Four levels of crystal anisotropy are considered, A=1 (isotropic single crystal), A=2.45 (which corresponds to the actual Zener ratio in Ni where \(C_{44}=124\) GPa) and A=5 and A=10. The number of crystals is set to \(Nc=64\) and the number of voxels to 256. Three grain sizes distributions are considered, with \({\bar{D}}=10,50\) and 100\( \mu \)m, combined with two standard deviations, 0 (monodisperse case) and \({\bar{D}}\) (polydisperse case). The resulting lengths of the periodic cells were 0.64 mm, 3.2 mm and 6.4 mm, respectively. In the 1D model, the only relevant elastic constant is the Young modulus in the direction of the bar, which is obtained for each grain rotating the three dimensional stiffness tensor according to its orientation. A random texture is chosen, so each crystal orientation is randomly generated.

Fig. 7

Sketch of a 1D random textured polycrystal. Arrows indicate the direction of the [100] direction of each crystal

The algorithm presented in Sect. 3 is used to compute the dispersion diagram of 40 different random polycrystals with grain size distributions having mean grain size \({\bar{D}}=50 \mu \)m. Three cases are considered, two of them asume real Ni properties with A=2.45 and (a) monodisperse grain size distribution, or (b) Gaussian distribution with standard deviation equal to the average grain size. The third case, (c) corresponds to the Gaussian distribution and an extremely anisotropic single crystals, with A=10. The results are represented in Fig. 8 where the angular frequency is normalized by \(\Omega _0=L/2\pi c_0\) with \(c_0\) defined as the wave speed for an equivalent homogeneous medium with homogenized Young’s modulus \({\overline{E}}\).

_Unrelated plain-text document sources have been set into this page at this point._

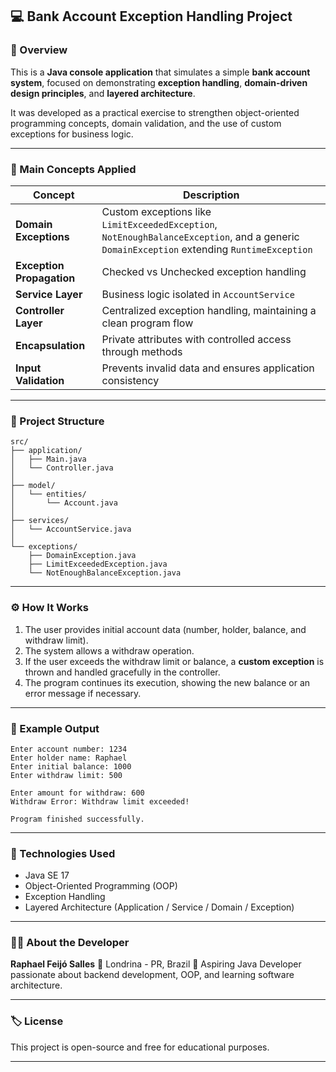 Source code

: ## 💻 Bank Account Exception Handling Project

### 📘 Overview

This is a **Java console application** that simulates a simple **bank account system**, focused on demonstrating **exception handling**, **domain-driven design principles**, and **layered architecture**.

It was developed as a practical exercise to strengthen object-oriented programming concepts, domain validation, and the use of custom exceptions for business logic.

---

### 🧠 Main Concepts Applied

| Concept                   | Description                                                                                                                                |
| ------------------------- | ------------------------------------------------------------------------------------------------------------------------------------------ |
| **Domain Exceptions**     | Custom exceptions like `LimitExceededException`, `NotEnoughBalanceException`, and a generic `DomainException` extending `RuntimeException` |
| **Exception Propagation** | Checked vs Unchecked exception handling                                                                                                    |
| **Service Layer**         | Business logic isolated in `AccountService`                                                                                                |
| **Controller Layer**      | Centralized exception handling, maintaining a clean program flow                                                                           |
| **Encapsulation**         | Private attributes with controlled access through methods                                                                                  |
| **Input Validation**      | Prevents invalid data and ensures application consistency                                                                                  |

---

### 🧩 Project Structure

```
src/
├── application/
│   ├── Main.java
│   └── Controller.java
│
├── model/
│   └── entities/
│       └── Account.java
│
├── services/
│   └── AccountService.java
│
└── exceptions/
    ├── DomainException.java
    ├── LimitExceededException.java
    └── NotEnoughBalanceException.java
```

---

### ⚙️ How It Works

1. The user provides initial account data (number, holder, balance, and withdraw limit).
2. The system allows a withdraw operation.
3. If the user exceeds the withdraw limit or balance, a **custom exception** is thrown and handled gracefully in the controller.
4. The program continues its execution, showing the new balance or an error message if necessary.

---

### 🧾 Example Output

```
Enter account number: 1234
Enter holder name: Raphael
Enter initial balance: 1000
Enter withdraw limit: 500

Enter amount for withdraw: 600
Withdraw Error: Withdraw limit exceeded!

Program finished successfully.
```

---

### 🧱 Technologies Used

* Java SE 17
* Object-Oriented Programming (OOP)
* Exception Handling
* Layered Architecture (Application / Service / Domain / Exception)

---

### 👨‍💻 About the Developer

**Raphael Feijó Salles**
📍 Londrina - PR, Brazil
🎯 Aspiring Java Developer passionate about backend development, OOP, and learning software architecture.

---

### 🏷️ License

This project is open-source and free for educational purposes.

---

$$\begin{aligned} c_0=\sqrt{\frac{\overline{E}}{\rho }}, \quad \frac{1}{\overline{E}} =\frac{1}{L}\sum _i D_i\frac{1}{E_i}, \end{aligned}$$

(39)

where \(E_i\) and \(D_i\) correspond to the Young’s modulus and density of crystal i, respectively.

Fig. 8

Dispersion diagram of 40 different 1D polycrystals with \({\bar{D}}=50\). a Zener parameter =2.45 and monodisperse grain size b Zener parameter =2.45 and polydisperse grain size, c Zener parameter =10 and polydisperse grain size

Figure 8 shows that, due to their random microstructures, each polycrystal produced a dispersion diagram slightly different from the rest and, when representing all the diagrams together, the plot appears as an indivudual dispersion diagram, but with the curves thickened. The widths of the curves correspond to the statistical dispersion. The curves corresponding to the first eigenvalue and small k are almost coinciding since they represent incident wave lengths much larger than periodic length and grain size. Differences increase with the eigenvalue number, since for the same k the different eigenvalues correspond to waves with same wave number reduced to the first Brioullin zone k, but decreasing wave length. If p is the eigenvalue number, \(p=1,2,3\ldots \), then \(\omega _p(k)\) is the frequency corresponding to a wave of length \(\lambda _p\) given by

$$\begin{aligned} \lambda _p= \frac{2\pi }{k+\frac{2\pi p}{L}} \end{aligned}$$

(40)

In all cases, the superposition of curves gets thicker near the diagram edges \(k=0,k=\pi /L\). This is because the total polycrystal length is equal to an integer number wave lengths for those k values. This effect is an artefact related to the polycrystal’s periodicity. It can be observed that differences between polycrystals increase (i.e. curves get thicker) with the grain size distribution range (Fig. 8a, b) and, for the same grain size distribution, differences increase with crystal anisotropy (Fig. 8b, c).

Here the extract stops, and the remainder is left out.